Je passe sous silence les Aïssaoua qui mangent du feu, tout en plaçant leurs pieds nus sur un brasier ardent. J'ai été voir le brasier dans les coulisses, et j'atteste qu'il est ardent et composé de bois enflammé. J'ai également examiné la bouche de ceux qui sont nommés les mangeurs de feu. Les dents sont brûlées, les gencives sont calcinées, la voûte palatine semble s'être endurcie. Mais c'est bien du feu, tous ces tisons qu'ils avalent, avec des contorsions de damnés, cherchant à s'acclimater dans l'enfer…, qui passe pour un pays chaud.

Ce qui m'a le plus impressionné dans cette étrange exhibition des convulsionnaires de la rue Le Peletier, c'est le mangeur de serpents.
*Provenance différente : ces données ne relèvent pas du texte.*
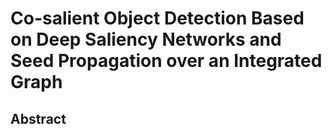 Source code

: # Co-salient Object Detection Based on Deep Saliency Networks and Seed Propagation over an Integrated Graph
## Abstract
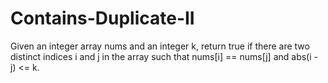 # Contains-Duplicate-II

Given an integer array nums and an integer k, return true if there are two distinct indices i and j in the array such that nums[i] == nums[j] and abs(i - j) <= k.
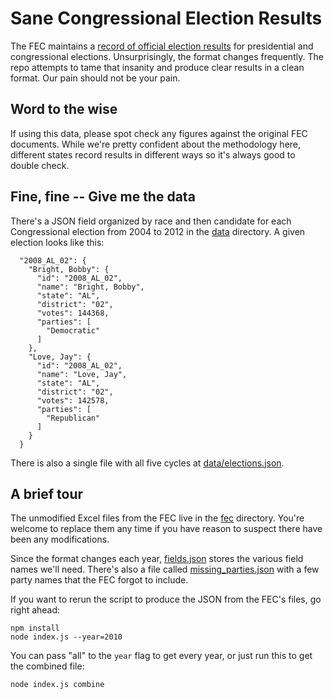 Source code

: Sane Congressional Election Results
=======

The FEC maintains a [record of official election results](http://www.fec.gov/pubrec/electionresults.shtml) for presidential and congressional elections. Unsurprisingly, the format changes frequently. The repo attempts to tame that insanity and produce clear results in a clean format. Our pain should not be your pain.

## Word to the wise
If using this data, please spot check any figures against the original FEC documents. While we're pretty confident about the methodology here, different states record results in different ways so it's always good to double check.

## Fine, fine -- Give me the data

There's a JSON field organized by race and then candidate for each Congressional election from 2004 to 2012 in the [data](/data) directory. A given election looks like this:

	  "2008_AL_02": {
	    "Bright, Bobby": {
	      "id": "2008_AL_02",
	      "name": "Bright, Bobby",
	      "state": "AL",
	      "district": "02",
	      "votes": 144368,
	      "parties": [
	        "Democratic"
	      ]
	    },
	    "Love, Jay": {
	      "id": "2008_AL_02",
	      "name": "Love, Jay",
	      "state": "AL",
	      "district": "02",
	      "votes": 142578,
	      "parties": [
	        "Republican"
	      ]
	    }
	  }

There is also a single file with all five cycles at [data/elections.json](data/elections.json).

## A brief tour
The unmodified Excel files from the FEC live in the [fec](/fec) directory. You're welcome to replace them any time if you have reason to suspect there have been any modifications. 

Since the format changes each year, [fields.json](fields.json) stores the various field names we'll need. There's also a file called [missing_parties.json](missing_parties.json) with a few party names that the FEC forgot to include. 

If you want to rerun the script to produce the JSON from the FEC's files, go right ahead:

	npm install
	node index.js --year=2010

You can pass "all" to the `year` flag to get every year, or just run this to get the combined file:

	node index.js combine
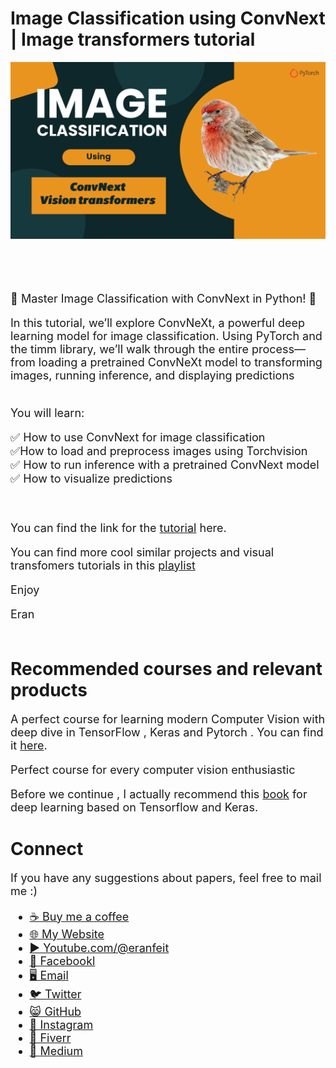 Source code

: # Image Classification using ConvNext | Image transformers tutorial

<p align="center">
  <img width="800" src="Image classification -  ConvNext Vision transformers.png" "image">
</p>

##
<br/><br/> 

<font size= "4" >

🚀 Master Image Classification with ConvNext in Python! 🚀

In this tutorial, we’ll explore ConvNeXt, a powerful deep learning model for image classification. Using PyTorch and the timm library, we’ll walk through the entire process—from loading a pretrained ConvNeXt model to transforming images, running inference, and displaying predictions

<br/>
You will learn:

✅ How to use ConvNext for image classification  <br/>
✅How to load and preprocess images using Torchvision <br/>
✅ How to run inference with a pretrained ConvNext model <br/>
✅ How to visualize predictions  <br/>

<br/>

You can find the link for the [tutorial](https://youtu.be/Udgj8tnu1M4) here. 

You can find more cool similar projects and visual transfomers tutorials in this [playlist](https://www.youtube.com/playlist?list=PLdkryDe59y4a2PRJda-Z7M7Sod7uQKT2d)

Enjoy

Eran
<br/><br/> 

</font>

# Recommended courses and relevant products 
<font size= "4" >

A perfect course for learning modern Computer Vision with deep dive in TensorFlow , Keras and Pytorch . You can find it [here](http://bit.ly/3HeDy1V).

Perfect course for every computer vision enthusiastic

Before we continue , I actually recommend this [book](https://amzn.to/3STWZ2N) for deep learning based on Tensorflow and Keras. 



</font>

# Connect

<font size= "4" >
If you have any suggestions about papers, feel free to mail me :)

- [☕ Buy me a coffee](https://ko-fi.com/eranfeit)
- [🌐 My Website](https://eranfeit.net)
- [▶️ Youtube.com/@eranfeit](https://www.youtube.com/channel/UCTiWJJhaH6BviSWKLJUM9sg)
- [🐙 Facebookl](https://www.facebook.com/groups/3080601358933585)
- [🖥️ Email](mailto:feitgemel@gmail.com)
- [🐦 Twitter](https://twitter.com/eran_feit )
- [😸 GitHub](https://github.com/feitgemel)
- [📸 Instagram](https://www.instagram.com/eran_feit/)
- [🤝 Fiverr ](https://www.fiverr.com/s/mB3Pbb)
- [📝 Medium ](https://medium.com/@feitgemel)


</font>

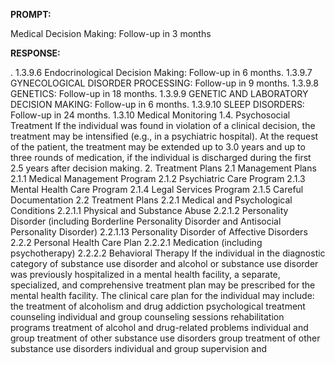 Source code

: **PROMPT:**

Medical Decision Making: Follow-up in 3 months

**RESPONSE:**

 .  1.3.9.6 Endocrinological Decision Making: Follow-up in 6 months.  1.3.9.7 GYNECOLOGICAL DISORDER PROCESSING: Follow-up in 9 months.  1.3.9.8 GENETICS: Follow-up in 18 months.  1.3.9.9 GENETIC AND LABORATORY DECISION MAKING: Follow-up in 6 months.  1.3.9.10 SLEEP DISORDERS: Follow-up in 24 months.  1.3.10 Medical Monitoring  1.4. Psychosocial Treatment  If the individual was found in violation of a clinical decision, the treatment may be intensified (e.g., in a psychiatric hospital). At the request of the patient, the treatment may be extended up to 3.0 years and up to three rounds of medication, if the individual is discharged during the first 2.5 years after decision making.  2. Treatment Plans  2.1 Management Plans  2.1.1 Medical Management Program  2.1.2 Psychiatric Care Program  2.1.3 Mental Health Care Program  2.1.4 Legal Services Program  2.1.5 Careful Documentation  2.2 Treatment Plans  2.2.1 Medical and Psychological Conditions  2.2.1.1 Physical and Substance Abuse  2.2.1.2 Personality Disorder (including Borderline Personality Disorder and Antisocial Personality Disorder)  2.2.1.13 Personality Disorder of Affective Disorders  2.2.2 Personal Health Care Plan  2.2.2.1 Medication (including psychotherapy)  2.2.2.2 Behavioral Therapy  If the individual in the diagnostic category of substance use disorder and alcohol or substance use disorder was previously hospitalized in a mental health facility, a separate, specialized, and comprehensive treatment plan may be prescribed for the mental health facility. The clinical care plan for the individual may include:  the treatment of alcoholism and drug addiction  psychological treatment  counseling  individual and group counseling sessions  rehabilitation programs  treatment of alcohol and drug-related problems  individual and group treatment of other substance use disorders  group treatment of other substance use disorders  individual and group supervision and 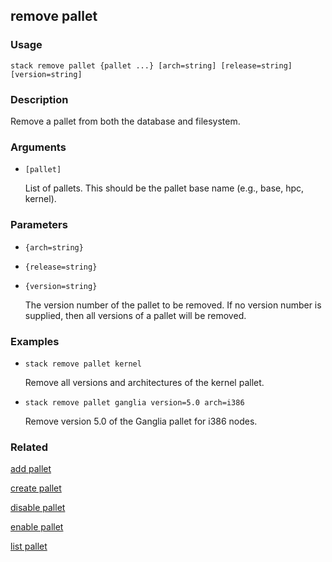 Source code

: ## remove pallet

### Usage

`stack remove pallet {pallet ...} [arch=string] [release=string] [version=string]`

### Description

Remove a pallet from both the database and filesystem.

### Arguments

* `[pallet]`

   List of pallets. This should be the pallet base name (e.g., base, hpc,
	kernel).


### Parameters
* `{arch=string}`
* `{release=string}`
* `{version=string}`

   The version number of the pallet to be removed. If no version number is
	supplied, then all versions of a pallet will be removed.

### Examples

* `stack remove pallet kernel`

   Remove all versions and architectures of the kernel pallet.

* `stack remove pallet ganglia version=5.0 arch=i386`

   Remove version 5.0 of the Ganglia pallet for i386 nodes.


### Related
[add pallet](add-pallet)

[create pallet](create-pallet)

[disable pallet](disable-pallet)

[enable pallet](enable-pallet)

[list pallet](list-pallet)


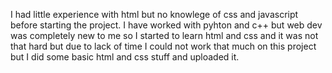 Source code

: I had little experience with html but no knowlege of css and javascript before starting the project.
I have worked with pyhton and c++ but web dev was completely new to me so I started to learn html and css
and it was not that hard but due to lack of time I could not work that much on this project but I did some basic html and css stuff and uploaded it.

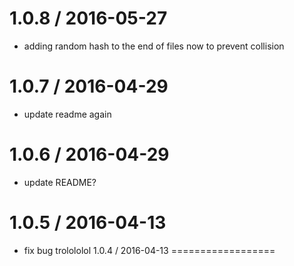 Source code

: 
1.0.8 / 2016-05-27
==================

  * adding random hash to the end of files now to prevent collision

1.0.7 / 2016-04-29
==================

  * update readme again

1.0.6 / 2016-04-29
==================

  * update README?

1.0.5 / 2016-04-13
==================

  * fix bug
trolololol
1.0.4 / 2016-04-13
==================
Figurez-vous un homme qui ouvre un panier. Dix couleuvres à la tête menaçante en sortent en sifflant. L'Arabe pétrit les serpents, les agace, les fait s'enrouler autour de son torse nu. Puis il choisit le plus gros et le plus vivace, et de ses dents lui mord et lui enlève la queue. Alors, le reptile se tort dans les angoisses de la douleur. Il présente sa tête irritée à l'Arabe qui met sa langue à la hauteur du dard ; et tout à coup, d'un coup de dent, il tranche la tête du serpent et la mange. On entend craquer le corps du reptile sous la dent du sauvage, qui montre à travers ses lèvres ensanglantées le monstre décapité.

Et, durant ce temps, la musique mélancolique des tam-tams continue son rythme sacré. Et le dévoreur de serpents va tomber perdu et étourdi aux pieds des chanteurs mystiques. On n'a, jusqu'à la semaine dernière, expérimenté cet exercice qu'avec des serpents de l'Algérie qui auraient pu se civiliser en route ; mais les serpents algériens s'épuisent comme toutes choses. C'était hier le début des couleuvres de Fontainebleau ; et l'Algérien paraissait plein de défiance à l'endroit de nos reptiles nationaux.

Passe pour le feu dévoré, supporté aux extrémités… à la plante des pieds et aux paumes des mains… mais le broyeur de verre et le mangeur de couleuvres !… ce sont d'inexplicables phénomènes.

Nous les avions vus autrefois dans un douair aux environs de Blidah, dit M. Théophile Gautier et ce sabbat nocturne nous a laissé des souvenirs encore tout frissonnants. Les Aïssaoua, après s'être excités par la musique, la vapeur des parfums et ce balancement de bête fauve qui agite comme une crinière leur immense chevelure, ont mordu des feuilles de cactus, mâché des charbons ardents, léché des pelles rouges, avalé du verre pilé qu'on entendait craquer sous leurs mâchoires, se sont traversé la langue et les joues avec des lardoires, ont fait sauter leurs yeux hors des paupières, ont marché sur le fil d'un yatagan en acier de Damas ; un d'eux, cerclé dans le nœud coulant d'une corde tirée par sept ou huit hommes, semblait coupé en deux ; ce qui ne les a pas empêchés, leurs exercices achevés, de venir nous saluer dans notre loge à la manière orientale et de recevoir leur bacchich.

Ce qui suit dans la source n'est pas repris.